今や大きな社会問題となっている「青木島遊園地廃止問題」ですが、この件に関する〝マスコミ報道〟が、あらぬ物議を醸(かも)すこととなり 言いようによっては「とんだ迷惑」となってしまうことになったのです。

 

ことの顛末は下記のとおりです。

24日の早朝 私の下(もと)へ、遊園地の存続を願う人たちから「タイヘンだ!!」とのLINEが舞い込んできました。

何をと見れば、大手紙面の長野局が「市長が区長会に対し、遊園地に隣接する児童センターを 同じく隣接する小学校(校内)に移転する案を示した」との記事をネットニュースに載せたというのです。

 

 

 

青木島遊園地の存廃については(これまでもレポートしているとおり)22日に開会した長野市議会3月定例会の初日に、市長の口から「様々な課題や制約を勘案する中で、近く、私が考える解決策をお示ししたい」と述べており、その後になって 市長が区長会に対し記事の内容を述べたとすれば、市長の言う「私が考える解決案」は いきなり児童センターを校内に移転という荒療治なのか?と 衝撃をもって受け止めさせられたところです。

児童センターの校内移転については その施策自体は否定されるものでは無いものの、それは今後 長い目でみる中で、少子化の伸長に伴い(校内に)空き教室が生じたときに考えられる方策です。

しかしながら、今の青木島小学校は児童数も多く さらに同校の校庭が手狭であることから、直ちにその方向に進むには あまりに無理があるというのが実際のところなのです。

にも関わらず、市長が「私が考える解決案」として それ(校内移転)を示したとしたならば、それはあまりにも現状を度外視した 現時点では愚策としか言いようの無いものであり、関係者は 今回の報道に触れ、その短兵急な提案に驚き・呆れ・そして 憤りを新たにしておられたのでした。

それを聞いた私も、にわかに(報道を)信じられませんでした。

いくら何でも、青木島小学校や児童センターの(児童数過多の)現状は 部下から伝えられているでありましょうし、それを振り切って 市長がそんな短絡的な案をもって「私が考える解決案」とするには、あまりに無理があるのではないか…。

 

そこで私は、別件で秘書課に電話をした折りに その市長発言についての真偽を聞いてみることにしました。

果たして市長は「私が考える解決案」として 児童センターの校内移転を区長会に示したのか?

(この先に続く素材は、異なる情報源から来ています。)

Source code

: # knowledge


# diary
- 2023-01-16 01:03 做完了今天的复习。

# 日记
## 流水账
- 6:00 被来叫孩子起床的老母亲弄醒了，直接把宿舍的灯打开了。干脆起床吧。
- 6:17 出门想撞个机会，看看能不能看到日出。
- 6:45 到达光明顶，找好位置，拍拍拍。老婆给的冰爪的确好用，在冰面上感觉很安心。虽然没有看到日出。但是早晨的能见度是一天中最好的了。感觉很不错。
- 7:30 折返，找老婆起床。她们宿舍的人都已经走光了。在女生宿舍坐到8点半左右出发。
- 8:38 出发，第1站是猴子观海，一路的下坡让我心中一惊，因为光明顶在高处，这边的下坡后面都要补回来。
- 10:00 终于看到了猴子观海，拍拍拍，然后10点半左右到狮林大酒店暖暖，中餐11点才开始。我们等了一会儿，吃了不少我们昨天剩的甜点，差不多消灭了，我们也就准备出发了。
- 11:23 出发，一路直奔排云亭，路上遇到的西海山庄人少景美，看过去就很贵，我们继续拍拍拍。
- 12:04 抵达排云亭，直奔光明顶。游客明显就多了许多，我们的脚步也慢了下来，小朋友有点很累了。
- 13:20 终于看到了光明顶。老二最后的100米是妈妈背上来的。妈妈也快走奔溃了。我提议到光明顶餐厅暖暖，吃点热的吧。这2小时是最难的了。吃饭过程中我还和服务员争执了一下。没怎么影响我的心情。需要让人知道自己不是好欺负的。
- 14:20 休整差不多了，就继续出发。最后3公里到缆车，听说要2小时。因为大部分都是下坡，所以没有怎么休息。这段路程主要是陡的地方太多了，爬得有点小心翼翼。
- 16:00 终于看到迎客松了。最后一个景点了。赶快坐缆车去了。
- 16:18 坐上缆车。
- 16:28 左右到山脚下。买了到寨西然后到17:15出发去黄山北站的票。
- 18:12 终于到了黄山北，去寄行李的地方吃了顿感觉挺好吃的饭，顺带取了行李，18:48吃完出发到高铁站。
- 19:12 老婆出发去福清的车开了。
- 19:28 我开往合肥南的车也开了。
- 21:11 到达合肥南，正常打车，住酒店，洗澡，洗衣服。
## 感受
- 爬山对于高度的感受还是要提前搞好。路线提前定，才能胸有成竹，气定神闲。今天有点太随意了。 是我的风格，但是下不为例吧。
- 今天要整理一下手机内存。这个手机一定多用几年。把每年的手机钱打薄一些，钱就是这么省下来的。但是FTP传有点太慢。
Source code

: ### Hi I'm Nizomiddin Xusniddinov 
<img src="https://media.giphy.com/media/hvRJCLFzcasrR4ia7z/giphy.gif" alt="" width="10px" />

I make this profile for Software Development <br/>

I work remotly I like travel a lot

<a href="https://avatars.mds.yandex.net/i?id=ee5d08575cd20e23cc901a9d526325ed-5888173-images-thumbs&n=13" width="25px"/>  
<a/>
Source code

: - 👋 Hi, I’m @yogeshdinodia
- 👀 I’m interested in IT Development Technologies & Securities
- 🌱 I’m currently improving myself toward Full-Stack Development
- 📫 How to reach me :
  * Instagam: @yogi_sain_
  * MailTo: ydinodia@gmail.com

秘書課の答えは「否(いな)」。すなわち、議会初日での市長発言から未だ事態は動いておらず、市長が「解決案」として 児童センターの校内移転を示した事実は無いとのことでありました。

但し、話しの接ぎ穂の中で「校内移転が理想であり、将来的にはその方向で進んでゆきたい」旨の発言 いわば事例の一つとして挙げたことは事実であるようでした。

 

ことの真相は、同行した記者が功名を焦るあまり 市長が一例として挙げた部分を〝切り取って〟記事に載せたようなのでした。

そうなると、話しの様相は全く違ってきます。

このこと(校内移転)は、2/11の住民説明会の場でも 市長の口から〝一例〟として述べられており、そんな考えもあることは 住民の間でも織り込み済みの情報であることから、そのことを23日に(市長が)繰り返したとしても それが直ちに「私が考える解決案」にはならないことになります。

 

ここで大きく責任が問われるのが、マスコミの報道の仕方(報道のタイミング)ではないか と。

このマスコミのとおりに時系列で追えば、

2月11日 住民説明会で「校内移転」も一例です との発言

2月22日 長野市議会3月定例会の所信で「近く、私が考える解決策をお示ししたい」と発言

2月23日 区長会で児童センターを校内に移転する案を示した

と なり、ならば 同ニュースを見た人が、市長の示した解決策は児童センター移転なの!?と結びつけてしまうのは無理からぬところでありましょう。

 

 

 

今回の いわば〝似非(エセ)すっぱ抜き報道〟は、関係者に とんだ物議を醸すことになりました。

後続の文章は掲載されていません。